2.7. Western Blotting Assay

The prepared samples were loaded according to the amount of 30µg protein per lane, followed by separation on 10% SDS-PAGE gels. Membranes were placed in specific primary antibodies and incubated for 10 h at 4℃, then secondary antibodies at 25°C for 1.5 h. ECL kit (BioRad Hercules, USA) was used to visualize the target proteins. To quantify the levels of protein expression, phospho-protein bands and acetylated protein bands were normalized to their respective total protein levels and β-actin was applied to normalize the intensity of the bands. Densitometric analysis performed with ImageJ version 6 software.

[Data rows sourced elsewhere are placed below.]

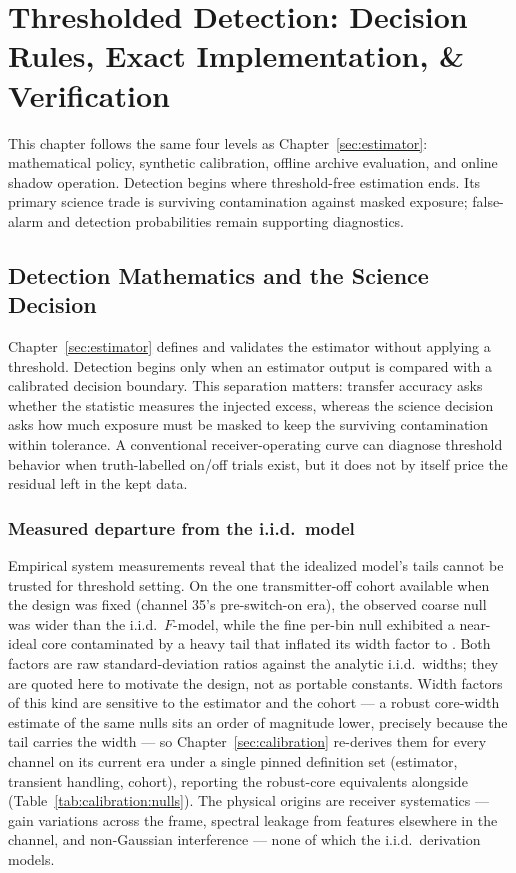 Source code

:
\chapter{Thresholded Detection: Decision Rules, Exact Implementation, \& Verification}
\label{sec:detection}
\label{sec:impl}

This chapter follows the same four levels as Chapter~\ref{sec:estimator}: mathematical policy, synthetic calibration, offline archive evaluation, and online shadow operation. Detection begins where threshold-free estimation ends. Its primary science trade is surviving contamination against masked exposure; false-alarm and detection probabilities remain supporting diagnostics.

\section{Detection Mathematics and the Science Decision}
\label{sec:detection:rule}
\label{sec:pipeline:decision}

Chapter~\ref{sec:estimator} defines and validates the estimator without applying a threshold. Detection begins only when an estimator output is compared with a calibrated decision boundary. This separation matters: transfer accuracy asks whether the statistic measures the injected excess, whereas the science decision asks how much exposure must be masked to keep the surviving contamination within tolerance. A conventional receiver-operating curve can diagnose threshold behavior when truth-labelled on/off trials exist, but it does not by itself price the residual left in the kept data.

\subsection*{Measured departure from the i.i.d.\ model}

Empirical system measurements reveal that the idealized model's tails cannot be trusted for threshold setting. On the one transmitter-off cohort available when the design was fixed (channel 35's pre-switch-on era), the observed coarse null was \rerun{${\sim}19\times$} wider than the i.i.d.\ $F$-model, while the fine per-bin null exhibited a near-ideal core contaminated by a heavy  tail that inflated its width factor to \rerun{${\sim}13.8\times$}. Both factors are raw standard-deviation ratios against the analytic i.i.d.\ widths; they are quoted here to motivate the design, not as portable constants. Width factors of this kind are sensitive to the estimator and the cohort --- a robust core-width estimate of the same nulls sits an order of magnitude lower, precisely because the tail carries the width --- so Chapter~\ref{sec:calibration} re-derives them for every channel on its current era under a single pinned definition set (estimator, transient handling, cohort), reporting the robust-core equivalents alongside (Table~\ref{tab:calibration:nulls}). The physical origins are receiver systematics --- gain variations across the frame, spectral leakage from features elsewhere in the channel, and non-Gaussian interference --- none of which the i.i.d.\ derivation models.


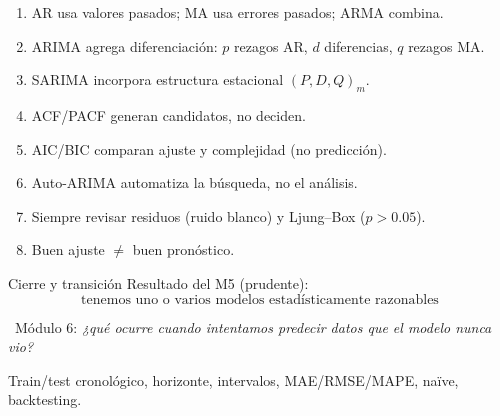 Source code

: \begin{frame}
\begin{recordar}
\begin{enumerate}
  \item AR usa valores pasados; MA usa errores pasados; ARMA combina.
  \item ARIMA agrega diferenciación: $p$ rezagos AR, $d$ diferencias, $q$ rezagos MA.
  \item SARIMA incorpora estructura estacional $(P,D,Q)_m$.
  \item ACF/PACF generan candidatos, no deciden.
  \item AIC/BIC comparan ajuste y complejidad (no predicción).
  \item Auto-ARIMA automatiza la búsqueda, no el análisis.
  \item Siempre revisar residuos (ruido blanco) y Ljung--Box ($p>0.05$).
  \item Buen ajuste $\neq$ buen pronóstico.
\end{enumerate}
\end{recordar}
\end{frame}

\begin{frame}{Cierre y transición}
Resultado del M5 (prudente):
\[
\boxed{\text{tenemos uno o varios modelos estadísticamente razonables}}
\]
\begin{center}
\fl\ Módulo 6: \emph{¿qué ocurre cuando intentamos predecir datos que el modelo nunca vio?}
\end{center}
Train/test cronológico, horizonte, intervalos, MAE/RMSE/MAPE, naïve, backtesting.
\end{frame}


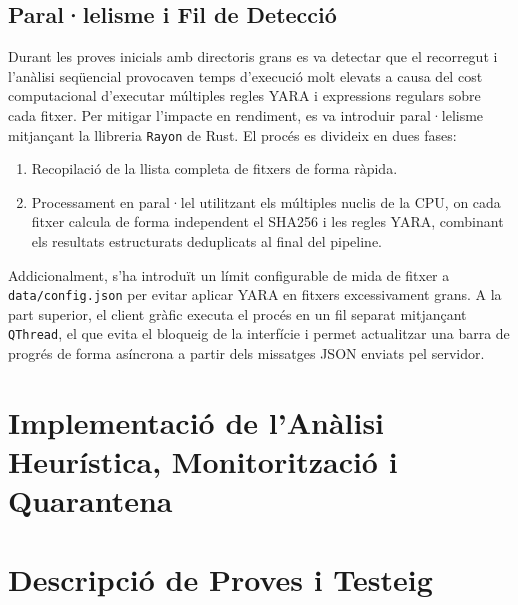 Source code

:\documentclass[12pt,a4paper]{report}
\begin{document}
\subsection{Paral·lelisme i Fil de Detecció}
Durant les proves inicials amb directoris grans es va detectar que el recorregut i l'anàlisi seqüencial provocaven temps d'execució molt elevats a causa del cost computacional d'executar múltiples regles YARA i expressions regulars sobre cada fitxer. Per mitigar l'impacte en rendiment, es va introduir paral·lelisme mitjançant la llibreria \texttt{Rayon} de Rust. El procés es divideix en dues fases:
\begin{enumerate}
    \item Recopilació de la llista completa de fitxers de forma ràpida.
    \item Processament en paral·lel utilitzant els múltiples nuclis de la CPU, on cada fitxer calcula de forma independent el SHA256 i les regles YARA, combinant els resultats estructurats deduplicats al final del pipeline.
\end{enumerate}

Addicionalment, s'ha introduït un límit configurable de mida de fitxer a \texttt{data/config.json} per evitar aplicar YARA en fitxers excessivament grans. A la part superior, el client gràfic executa el procés en un fil separat mitjançant \texttt{QThread}, el que evita el bloqueig de la interfície i permet actualitzar una barra de progrés de forma asíncrona a partir dels missatges JSON enviats pel servidor.

\section{Implementació de l'Anàlisi Heurística, Monitorització i Quarantena}

\section{Descripció de Proves i Testeig}
\end{document}
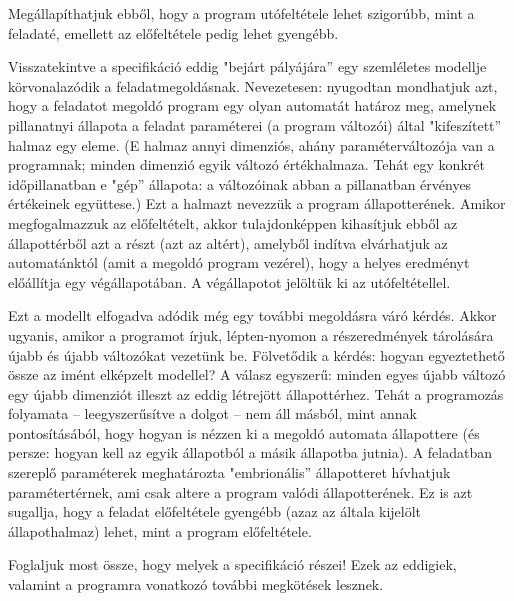 \documentclass[margin=0px]{article}
\begin{document}
Megállapíthatjuk ebből, hogy a program utófeltétele lehet szigorúbb, mint a feladaté, emellett az előfeltétele pedig lehet gyengébb.

Visszatekintve a specifikáció eddig "bejárt pályájára” egy szemléletes modellje körvonalazódik a feladatmegoldásnak. Nevezetesen: nyugodtan mondhatjuk azt, hogy a feladatot megoldó program egy olyan automatát határoz meg, amelynek pillanatnyi állapota a feladat paraméterei (a program változói) által "kifeszített” halmaz egy eleme. (E halmaz annyi dimenziós, ahány paraméterváltozója van a programnak; minden dimenzió egyik változó értékhalmaza. Tehát egy konkrét időpillanatban e "gép” állapota: a változóinak abban a pillanatban érvényes értékeinek együttese.) Ezt a halmazt nevezzük a program állapotterének. Amikor megfogalmazzuk az előfeltételt, akkor tulajdonképpen kihasítjuk ebből az állapottérből azt a részt (azt az altért), amelyből indítva elvárhatjuk az automatánktól (amit a megoldó program vezérel), hogy a helyes eredményt előállítja egy végállapotában. A végállapotot jelöltük ki az utófeltétellel.

Ezt a modellt elfogadva adódik még egy további megoldásra váró kérdés. Akkor ugyanis, amikor a programot írjuk, lépten-nyomon a részeredmények tárolására újabb és újabb változókat vezetünk be. Fölvetődik a kérdés: hogyan egyeztethető össze az imént elképzelt modellel? A válasz egyszerű: minden egyes újabb változó egy újabb dimenziót illeszt az eddig létrejött állapottérhez. Tehát a programozás folyamata – leegyszerűsítve a dolgot – nem áll másból, mint annak pontosításából, hogy hogyan is nézzen ki a megoldó automata állapottere (és persze: hogyan kell az egyik állapotból a másik állapotba jutnia). A feladatban szereplő paraméterek meghatározta "embrionális” állapotteret hívhatjuk paramétertérnek, ami csak altere a program valódi állapotterének. Ez is azt sugallja, hogy a feladat előfeltétele gyengébb (azaz az általa kijelölt állapothalmaz) lehet, mint a program előfeltétele.

Foglaljuk most össze, hogy melyek a specifikáció részei! Ezek az eddigiek, valamint a programra vonatkozó további megkötések lesznek.
\end{document}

2.8. Immunoprecipitation (IP)

Cell lysate was used to lyse cells, and appropriate amounts of protein samples were then added to plain IgG of the same species used in immunoprecipitation and sufficiently resuspended using protein A + G agarose. The mixture was gently shaken for 30 minutes at 4°C and then centrifuged for 5 minutes to collect the supernatant for subsequent immunoprecipitation experiments. Primary antibodies for immunoprecipitation were added and incubated overnight with slow shaking at 4°C. Pre-resuspended protein A + G agarose was added, gently shaken for 1 h, and then centrifuged. After centrifugation, the samples were slowly removed, the supernatant was carefully removed to avoid removal of the precipitate, and the PBS was used to wash the samples five times (each time using a volume of 1 mL). After the final wash, the supernatant was discarded, and 5×SDS-PAGE electrophoresis loading buffer was added to re-suspend and vortex the resulting pellet. Samples were then subjected to high-speed centrifugation to sediment them at the bottom of the tube. Some or all samples were collected after immersion in a metal bath for 5 minutes at a temperature of 100°C for subsequent SDS-PAGE electrophoresis.

2.9. Statistical Analysis

GraphPad Prism version 9.0 was used to perform statistical analysis, one-way ANOVA and two-tailed Student’s t-test was used to analyze. All data are presented as mean ± SD of at least three independent replicates, and statistical significance was defined as P < 0.05.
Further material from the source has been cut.